Jim gave her no thrill; for he looked gaunt and angular in his skimpy, ready-made suit, too short in legs and sleeves, and too thin for the season. Yet, as they walked along, Jim grew upon her. He strode on with immense strides, made slow to accommodate her shorter steps, and embarrassing her by his entire absence of effort to keep step. For all that, he lifted his face to the stars, and he kept silence, save for certain fragments of his thoughts, in dropping which he assumed that she, like himself, was filled with the grandeur of the sparkling sky, its vast moon, plowing like an astronomical liner through the cloudlets of a wool-pack. He pointed out the great open spaces in the Milky Way, wondering at their emptiness, and at the fact that no telescope can find stars in them.

They stopped and looked.

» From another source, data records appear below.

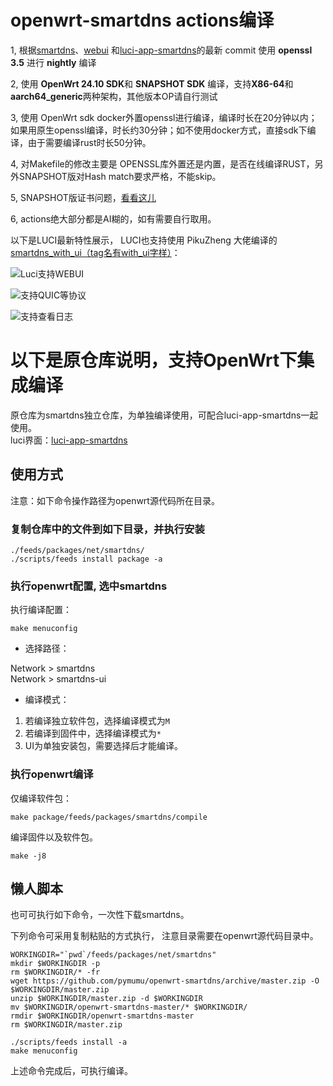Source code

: # openwrt-smartdns actions编译

1, 根据[smartdns](https://github.com/pymumu/smartdns)、[webui](https://github.com/pymumu/smartdns-webui) 和[luci-app-smartdns](https://github.com/pymumu/luci-app-smartdns)的最新 commit 使用 **openssl 3.5** 进行 **nightly** 编译

2, 使用 **OpenWrt 24.10 SDK**和 **SNAPSHOT SDK** 编译，支持**X86-64**和**aarch64_generic**两种架构，其他版本OP请自行测试

3, 使用 OpenWrt sdk docker外置openssl进行编译，编译时长在20分钟以内；如果用原生openssl编译，时长约30分钟；如不使用docker方式，直接sdk下编译，由于需要编译rust时长50分钟。

4, 对Makefile的修改主要是 OPENSSL库外置还是内置，是否在线编译RUST，另外SNAPSHOT版对Hash match要求严格，不能skip。

5, SNAPSHOT版证书问题，[看看这儿](https://github.com/pymumu/smartdns/discussions/2081#discussioncomment-14199079)

6, actions绝大部分都是AI糊的，如有需要自行取用。

以下是LUCI最新特性展示， LUCI也支持使用 PikuZheng 大佬编译的[smartdns_with_ui（tag名有with_ui字样）](https://github.com/PikuZheng/smartdns/releases)：

![Luci支持WEBUI](https://github.com/user-attachments/assets/ef47d004-3b6f-4338-a08e-bf2be95c8ad5)

![支持QUIC等协议](https://github.com/user-attachments/assets/6df1019d-2771-437d-a2cd-cf2032eb0abb)

![支持查看日志](https://github.com/user-attachments/assets/7b6ed9b9-dd66-4ff8-b252-6e8a430ac954)


# 以下是原仓库说明，支持OpenWrt下集成编译

原仓库为smartdns独立仓库，为单独编译使用，可配合luci-app-smartdns一起使用。  
luci界面：[luci-app-smartdns](https://github.com/pymumu/luci-app-smartdns)

## 使用方式

注意：如下命令操作路径为openwrt源代码所在目录。  

### 复制仓库中的文件到如下目录，并执行安装

```shell
./feeds/packages/net/smartdns/
./scripts/feeds install package -a
```

### 执行openwrt配置, 选中smartdns

执行编译配置：

```shell
make menuconfig
```

* 选择路径：

 Network > smartdns  
 Network > smartdns-ui  

* 编译模式：

1. 若编译独立软件包，选择编译模式为`M`
1. 若编译到固件中，选择编译模式为`*`
1. UI为单独安装包，需要选择后才能编译。

### 执行openwrt编译

仅编译软件包：

```shell
make package/feeds/packages/smartdns/compile
```

编译固件以及软件包。

```shell
make -j8
```

## 懒人脚本

也可可执行如下命令，一次性下载smartdns。

下列命令可采用复制粘贴的方式执行， 注意目录需要在openwrt源代码目录中。

```shell
WORKINGDIR="`pwd`/feeds/packages/net/smartdns"
mkdir $WORKINGDIR -p
rm $WORKINGDIR/* -fr
wget https://github.com/pymumu/openwrt-smartdns/archive/master.zip -O $WORKINGDIR/master.zip
unzip $WORKINGDIR/master.zip -d $WORKINGDIR
mv $WORKINGDIR/openwrt-smartdns-master/* $WORKINGDIR/
rmdir $WORKINGDIR/openwrt-smartdns-master
rm $WORKINGDIR/master.zip

./scripts/feeds install -a
make menuconfig

```

上述命令完成后，可执行编译。

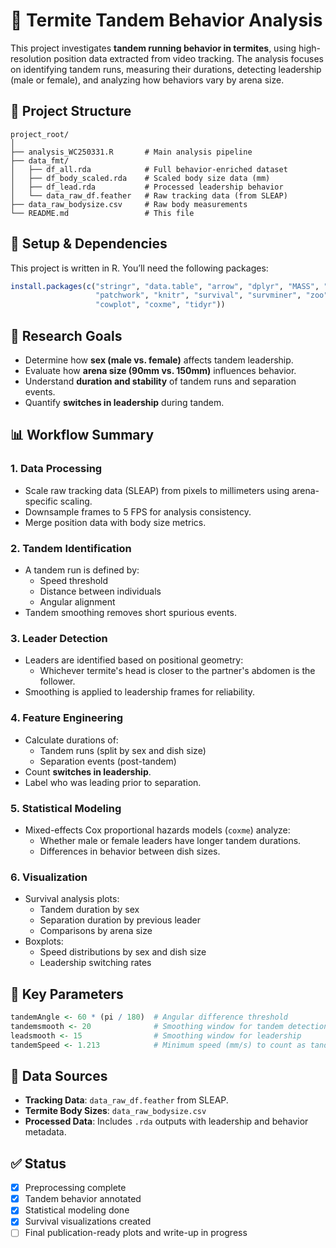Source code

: 
# 🐛 Termite Tandem Behavior Analysis

This project investigates **tandem running behavior in termites**, using high-resolution position data extracted from video tracking. The analysis focuses on identifying tandem runs, measuring their durations, detecting leadership (male or female), and analyzing how behaviors vary by arena size.

## 📁 Project Structure

```
project_root/
│
├── analysis_WC250331.R       # Main analysis pipeline
├── data_fmt/
│   ├── df_all.rda            # Full behavior-enriched dataset
│   ├── df_body_scaled.rda    # Scaled body size data (mm)
│   ├── df_lead.rda           # Processed leadership behavior
│   └── data_raw_df.feather   # Raw tracking data (from SLEAP)
├── data_raw_bodysize.csv     # Raw body measurements
└── README.md                 # This file
```

## 🔧 Setup & Dependencies

This project is written in R. You’ll need the following packages:

```r
install.packages(c("stringr", "data.table", "arrow", "dplyr", "MASS", "ggplot2",
                   "patchwork", "knitr", "survival", "survminer", "zoo",
                   "cowplot", "coxme", "tidyr"))
```

## 🧠 Research Goals

- Determine how **sex (male vs. female)** affects tandem leadership.
- Evaluate how **arena size (90mm vs. 150mm)** influences behavior.
- Understand **duration and stability** of tandem runs and separation events.
- Quantify **switches in leadership** during tandem.

## 📊 Workflow Summary

### 1. **Data Processing**
- Scale raw tracking data (SLEAP) from pixels to millimeters using arena-specific scaling.
- Downsample frames to 5 FPS for analysis consistency.
- Merge position data with body size metrics.

### 2. **Tandem Identification**
- A tandem run is defined by:
  - Speed threshold
  - Distance between individuals
  - Angular alignment
- Tandem smoothing removes short spurious events.

### 3. **Leader Detection**
- Leaders are identified based on positional geometry:
  - Whichever termite's head is closer to the partner's abdomen is the follower.
- Smoothing is applied to leadership frames for reliability.

### 4. **Feature Engineering**
- Calculate durations of:
  - Tandem runs (split by sex and dish size)
  - Separation events (post-tandem)
- Count **switches in leadership**.
- Label who was leading prior to separation.

### 5. **Statistical Modeling**
- Mixed-effects Cox proportional hazards models (`coxme`) analyze:
  - Whether male or female leaders have longer tandem durations.
  - Differences in behavior between dish sizes.

### 6. **Visualization**
- Survival analysis plots:
  - Tandem duration by sex
  - Separation duration by previous leader
  - Comparisons by arena size
- Boxplots:
  - Speed distributions by sex and dish size
  - Leadership switching rates

## 📌 Key Parameters

```r
tandemAngle <- 60 * (pi / 180)  # Angular difference threshold
tandemsmooth <- 20              # Smoothing window for tandem detection
leadsmooth <- 15                # Smoothing window for leadership
tandemSpeed <- 1.213            # Minimum speed (mm/s) to count as tandem
```

## 🐜 Data Sources

- **Tracking Data**: `data_raw_df.feather` from SLEAP.
- **Termite Body Sizes**: `data_raw_bodysize.csv`
- **Processed Data**: Includes `.rda` outputs with leadership and behavior metadata.

## ✅ Status

- [x] Preprocessing complete
- [x] Tandem behavior annotated
- [x] Statistical modeling done
- [x] Survival visualizations created
- [ ] Final publication-ready plots and write-up in progress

Jim laid his hard hands on the shoulders of her white fur collarette.

“What’s the use of political meetings,” said Jim, “when you and I can stand here and think our way out, even beyond the limits of our Universe?”

“A wonderful journey,” said she, not quite understanding his mood, but very respectful to it.

“And together,” said Jim. “I’d like to go on a long, long journey with you to-night, Jennie, to make up for the years since we went anywhere together.”

“And we shouldn’t have come together to-night,” said Jennie, getting back to earth, “if I hadn’t exercised my leap-year privilege.”

She slipped her arm in his, and they went on in a rather intimate way.

“I’m not to blame, Jennie,” said he. “You know that at any time I’d have given anything—anything—”

“And even now,” said Jennie, taking advantage of his depleted stock of words, “while we roam beyond the Milky Way, we aren’t getting any votes for me for county superintendent.”

Jim said nothing. He was quite, quite reestablished on the earth.